# [WORK TO COMPLETE]
Count the lines holding the string "Selesai" in the records, and give only the count.

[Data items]
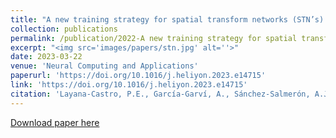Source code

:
 ```yaml
---
title: "A new training strategy for spatial transform networks (STN’s)."
collection: publications
permalink: /publication/2022-A new training strategy for spatial transform networks
excerpt: "<img src='images/papers/stn.jpg' alt=''>"
date: 2023-03-22
venue: 'Neural Computing and Applications'
paperurl: 'https://doi.org/10.1016/j.heliyon.2023.e14715'
link: 'https://doi.org/10.1016/j.heliyon.2023.e14715'
citation: 'Layana‑Castro, P.E., García‑Garví, A., Sánchez‑Salmerón, A.J., (2022). &quot;A new training strategy for spatial transform networks (STN’s).&quot; <i>Neural Computing and Applications</i>. 9(4).'
---
```

[Download paper here](https://doi.org/10.1016/j.heliyon.2023.e14715)

<!-- Recommended citation: Your Name, You. (2009). "Paper Title Number 1." <i>Journal 1</i>. 1(1). -->

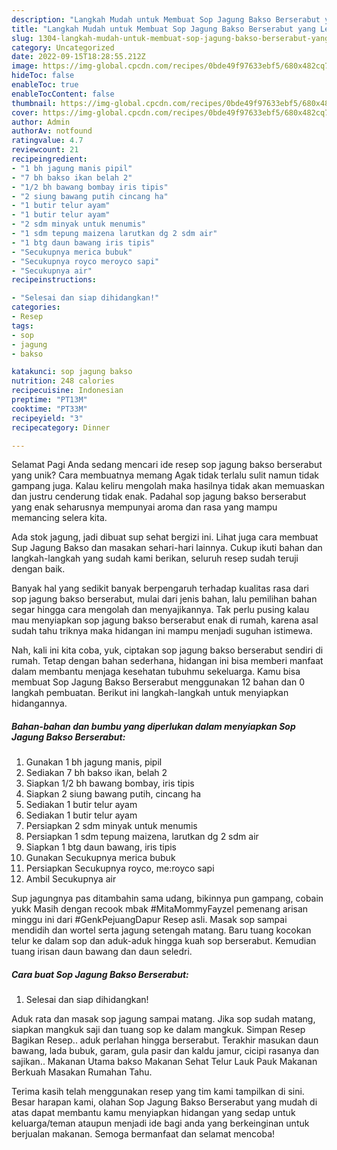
 ```yaml
---
description: "Langkah Mudah untuk Membuat Sop Jagung Bakso Berserabut yang Lezat Sekali, Enak"
title: "Langkah Mudah untuk Membuat Sop Jagung Bakso Berserabut yang Lezat Sekali, Enak"
slug: 1304-langkah-mudah-untuk-membuat-sop-jagung-bakso-berserabut-yang-lezat-sekali-enak
category: Uncategorized
date: 2022-09-15T18:28:55.212Z
image: https://img-global.cpcdn.com/recipes/0bde49f97633ebf5/680x482cq70/sop-jagung-bakso-berserabut-foto-resep-utama.jpg
hideToc: false
enableToc: true
enableTocContent: false
thumbnail: https://img-global.cpcdn.com/recipes/0bde49f97633ebf5/680x482cq70/sop-jagung-bakso-berserabut-foto-resep-utama.jpg
cover: https://img-global.cpcdn.com/recipes/0bde49f97633ebf5/680x482cq70/sop-jagung-bakso-berserabut-foto-resep-utama.jpg
author: Admin
authorAv: notfound
ratingvalue: 4.7
reviewcount: 21
recipeingredient:
- "1 bh jagung manis pipil"
- "7 bh bakso ikan belah 2"
- "1/2 bh bawang bombay iris tipis"
- "2 siung bawang putih cincang ha"
- "1 butir telur ayam"
- "1 butir telur ayam"
- "2 sdm minyak untuk menumis"
- "1 sdm tepung maizena larutkan dg 2 sdm air"
- "1 btg daun bawang iris tipis"
- "Secukupnya merica bubuk"
- "Secukupnya royco meroyco sapi"
- "Secukupnya air"
recipeinstructions:

- "Selesai dan siap dihidangkan!"
categories:
- Resep
tags:
- sop
- jagung
- bakso

katakunci: sop jagung bakso 
nutrition: 248 calories
recipecuisine: Indonesian
preptime: "PT13M"
cooktime: "PT33M"
recipeyield: "3"
recipecategory: Dinner

---
```



Selamat Pagi Anda sedang mencari ide resep sop jagung bakso berserabut yang unik? Cara membuatnya memang Agak tidak terlalu sulit namun tidak gampang juga. Kalau keliru mengolah maka hasilnya tidak akan memuaskan dan justru cenderung tidak enak. Padahal sop jagung bakso berserabut yang enak seharusnya mempunyai aroma dan rasa yang mampu memancing selera kita.


Ada stok jagung, jadi dibuat sup sehat bergizi ini. Lihat juga cara membuat Sup Jagung Bakso dan masakan sehari-hari lainnya. Cukup ikuti bahan dan langkah-langkah yang sudah kami berikan, seluruh resep sudah teruji dengan baik.

Banyak hal yang sedikit banyak berpengaruh terhadap kualitas rasa dari sop jagung bakso berserabut, mulai dari jenis bahan, lalu pemilihan bahan segar hingga cara mengolah dan menyajikannya. Tak perlu pusing kalau mau menyiapkan sop jagung bakso berserabut enak di rumah, karena asal sudah tahu triknya maka hidangan ini mampu menjadi suguhan istimewa.


Nah, kali ini kita coba, yuk, ciptakan sop jagung bakso berserabut sendiri di rumah. Tetap dengan bahan sederhana, hidangan ini bisa memberi manfaat dalam membantu menjaga kesehatan tubuhmu sekeluarga. Kamu bisa membuat Sop Jagung Bakso Berserabut menggunakan 12 bahan dan 0 langkah pembuatan. Berikut ini langkah-langkah untuk menyiapkan hidangannya.

<!--inarticleads1-->

##### Bahan-bahan dan bumbu yang diperlukan dalam menyiapkan Sop Jagung Bakso Berserabut:

1. Gunakan 1 bh jagung manis, pipil
1. Sediakan 7 bh bakso ikan, belah 2
1. Siapkan 1/2 bh bawang bombay, iris tipis
1. Siapkan 2 siung bawang putih, cincang ha
1. Sediakan 1 butir telur ayam
1. Sediakan 1 butir telur ayam
1. Persiapkan 2 sdm minyak untuk menumis
1. Persiapkan 1 sdm tepung maizena, larutkan dg 2 sdm air
1. Siapkan 1 btg daun bawang, iris tipis
1. Gunakan Secukupnya merica bubuk
1. Persiapkan Secukupnya royco, me:royco sapi
1. Ambil Secukupnya air


Sup jagungnya pas ditambahin sama udang, bikinnya pun gampang, cobain yukk Masih dengan recook mbak #MitaMommyFayzel pemenang arisan minggu ini dari #GenkPejuangDapur Resep asli. Masak sop sampai mendidih dan wortel serta jagung setengah matang. Baru tuang kocokan telur ke dalam sop dan aduk-aduk hingga kuah sop berserabut. Kemudian tuang irisan daun bawang dan daun seledri. 

<!--inarticleads2-->

##### Cara buat Sop Jagung Bakso Berserabut:


1. Selesai dan siap dihidangkan!

Aduk rata dan masak sop jagung sampai matang. Jika sop sudah matang, siapkan mangkuk saji dan tuang sop ke dalam mangkuk. Simpan Resep Bagikan Resep.. aduk perlahan hingga berserabut. Terakhir masukan daun bawang, lada bubuk, garam, gula pasir dan kaldu jamur, cicipi rasanya dan sajikan.. Makanan Utama bakso Makanan Sehat Telur Lauk Pauk Makanan Berkuah Masakan Rumahan Tahu. 

Terima kasih telah menggunakan resep yang tim kami tampilkan di sini. Besar harapan kami, olahan Sop Jagung Bakso Berserabut yang mudah di atas dapat membantu kamu menyiapkan hidangan yang sedap untuk keluarga/teman ataupun menjadi ide bagi anda yang berkeinginan untuk berjualan makanan. Semoga bermanfaat dan selamat mencoba!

# [EXERCISE OUTPUT]
2